Dito de modo explícito: ascensão de Pablo Marçal nas eleições municipais de São Paulo tem elemento de conteúdo (discurso) e capacidade de comunicação explosiva e as redes sociais são elementos que se agregam a isso de forma satélite. Embora a forma e o conteúdo possam convergir e se alimentar, a questão aqui é o tipo de narrativa que se concentra em questões da antipolítica e não da gestão cotidiana.

Pablo Marçal tem discurso ajustado às frustrações com a política e usa as redes sociais e a comunicação digital, como principal trunfo para fazer coro a um sentimento popular de que a política é algo sujo e nefasto ao se propor a fazer política sem a política. Em relação a essa estratégia, estamos lidando com uma tentativa de capturar um sentimento consolidado, muito presente nas redes sociais e, nesse sentido, difícil de dissipar.
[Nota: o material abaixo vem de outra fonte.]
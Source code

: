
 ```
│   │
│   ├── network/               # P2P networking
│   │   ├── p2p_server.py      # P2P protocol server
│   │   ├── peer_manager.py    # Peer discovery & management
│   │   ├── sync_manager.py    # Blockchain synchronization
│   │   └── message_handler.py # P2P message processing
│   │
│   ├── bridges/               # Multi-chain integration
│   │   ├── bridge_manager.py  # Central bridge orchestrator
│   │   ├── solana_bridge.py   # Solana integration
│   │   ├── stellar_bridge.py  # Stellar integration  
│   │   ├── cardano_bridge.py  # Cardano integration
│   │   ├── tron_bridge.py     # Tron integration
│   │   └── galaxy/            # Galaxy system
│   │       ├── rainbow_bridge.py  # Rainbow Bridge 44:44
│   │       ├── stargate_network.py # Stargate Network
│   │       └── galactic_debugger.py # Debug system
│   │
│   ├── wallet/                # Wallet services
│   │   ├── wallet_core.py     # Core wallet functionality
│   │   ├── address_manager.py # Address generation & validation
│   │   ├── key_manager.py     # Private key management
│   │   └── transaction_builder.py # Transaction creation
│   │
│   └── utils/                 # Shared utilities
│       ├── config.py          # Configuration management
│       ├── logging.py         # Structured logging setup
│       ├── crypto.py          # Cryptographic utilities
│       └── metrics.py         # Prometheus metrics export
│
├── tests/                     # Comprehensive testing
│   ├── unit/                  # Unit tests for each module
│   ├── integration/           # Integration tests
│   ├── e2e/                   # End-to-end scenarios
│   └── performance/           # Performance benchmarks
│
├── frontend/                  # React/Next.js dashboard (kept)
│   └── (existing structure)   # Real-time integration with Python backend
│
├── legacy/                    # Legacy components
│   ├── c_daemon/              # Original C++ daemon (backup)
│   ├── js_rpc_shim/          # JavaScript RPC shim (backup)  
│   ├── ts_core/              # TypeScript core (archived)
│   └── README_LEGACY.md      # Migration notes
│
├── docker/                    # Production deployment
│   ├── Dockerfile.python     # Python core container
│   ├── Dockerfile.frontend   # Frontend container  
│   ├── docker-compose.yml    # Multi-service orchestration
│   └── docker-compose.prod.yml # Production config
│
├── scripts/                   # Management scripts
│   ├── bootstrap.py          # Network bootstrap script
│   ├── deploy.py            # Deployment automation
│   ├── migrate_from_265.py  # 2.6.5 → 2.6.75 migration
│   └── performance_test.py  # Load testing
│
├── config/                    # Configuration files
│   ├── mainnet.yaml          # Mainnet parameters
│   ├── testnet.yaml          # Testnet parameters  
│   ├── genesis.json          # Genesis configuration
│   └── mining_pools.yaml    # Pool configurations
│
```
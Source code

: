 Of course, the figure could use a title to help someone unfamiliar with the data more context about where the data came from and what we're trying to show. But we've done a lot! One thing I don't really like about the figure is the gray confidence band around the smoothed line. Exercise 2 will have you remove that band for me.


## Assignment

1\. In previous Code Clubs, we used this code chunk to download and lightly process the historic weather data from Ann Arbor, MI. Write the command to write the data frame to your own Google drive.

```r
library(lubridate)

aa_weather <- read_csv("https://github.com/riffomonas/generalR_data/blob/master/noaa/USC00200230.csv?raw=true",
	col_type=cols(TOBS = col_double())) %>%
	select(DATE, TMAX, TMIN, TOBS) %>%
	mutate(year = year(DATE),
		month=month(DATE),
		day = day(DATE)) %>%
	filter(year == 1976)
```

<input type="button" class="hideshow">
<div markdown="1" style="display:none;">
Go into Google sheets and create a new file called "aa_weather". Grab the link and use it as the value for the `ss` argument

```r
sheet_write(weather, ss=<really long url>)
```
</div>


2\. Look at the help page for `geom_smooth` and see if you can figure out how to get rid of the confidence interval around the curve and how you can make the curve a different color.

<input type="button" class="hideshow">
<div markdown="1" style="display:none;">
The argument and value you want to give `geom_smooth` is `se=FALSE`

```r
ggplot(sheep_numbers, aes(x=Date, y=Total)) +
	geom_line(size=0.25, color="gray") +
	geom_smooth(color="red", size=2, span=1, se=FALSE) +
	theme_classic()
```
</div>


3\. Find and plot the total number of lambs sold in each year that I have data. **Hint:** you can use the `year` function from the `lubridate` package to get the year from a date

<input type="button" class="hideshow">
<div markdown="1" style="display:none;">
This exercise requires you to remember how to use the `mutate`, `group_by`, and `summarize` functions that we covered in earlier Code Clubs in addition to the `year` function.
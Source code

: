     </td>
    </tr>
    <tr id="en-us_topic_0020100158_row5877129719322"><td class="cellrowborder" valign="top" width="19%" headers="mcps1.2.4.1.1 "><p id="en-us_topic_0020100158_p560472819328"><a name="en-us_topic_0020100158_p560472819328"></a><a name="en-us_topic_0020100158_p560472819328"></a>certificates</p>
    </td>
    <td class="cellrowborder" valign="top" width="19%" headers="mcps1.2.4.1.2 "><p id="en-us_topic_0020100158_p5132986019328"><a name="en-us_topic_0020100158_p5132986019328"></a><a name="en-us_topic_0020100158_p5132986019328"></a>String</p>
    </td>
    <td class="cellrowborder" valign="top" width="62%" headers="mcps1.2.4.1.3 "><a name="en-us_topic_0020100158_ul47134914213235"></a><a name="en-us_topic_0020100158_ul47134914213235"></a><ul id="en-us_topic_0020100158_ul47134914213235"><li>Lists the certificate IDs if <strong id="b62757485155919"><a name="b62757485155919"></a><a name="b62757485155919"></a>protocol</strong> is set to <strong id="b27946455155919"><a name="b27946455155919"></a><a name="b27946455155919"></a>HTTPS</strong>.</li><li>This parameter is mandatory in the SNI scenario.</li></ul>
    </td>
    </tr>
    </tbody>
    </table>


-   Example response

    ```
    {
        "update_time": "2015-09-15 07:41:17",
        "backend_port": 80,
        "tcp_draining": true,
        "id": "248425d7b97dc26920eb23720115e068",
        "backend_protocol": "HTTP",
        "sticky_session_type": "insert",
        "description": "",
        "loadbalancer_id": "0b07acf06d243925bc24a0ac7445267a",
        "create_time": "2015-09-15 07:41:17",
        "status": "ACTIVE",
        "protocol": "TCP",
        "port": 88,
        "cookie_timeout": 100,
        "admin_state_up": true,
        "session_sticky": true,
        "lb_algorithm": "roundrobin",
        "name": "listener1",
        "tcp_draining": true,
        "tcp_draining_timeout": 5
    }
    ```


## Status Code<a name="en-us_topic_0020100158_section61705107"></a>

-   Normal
A forma mais eficiente de lidar com isso não é vencer o debate nas redes. Porque não dá tempo de reverter isso em menos de dois meses. Além disso, o que se coloca nas redes sociais nem sempre é o que se considera nas urnas. Por isso, é importante direcionar o debate para a política e chamar a atenção para as consequências concretas das ações. Isso porque existe certa infantilidade nas eleições que ganham foco nas redes sociais: todos querem os benefícios sem considerar os custos. Por isso, é importante prometer menos e mostrar mais os efeitos das escolhas de gestão.

É preciso reconhecer que a internet usada a partir das ferramentas digitais das big techs não é um espaço de democracia, mas de opressão da diversidade pelo volume de publicação (que nem podemos chamar de maioria). Nesse ambiente, Pablo Marçal sabe tornar suas ideias estapafúrdias em dominantes.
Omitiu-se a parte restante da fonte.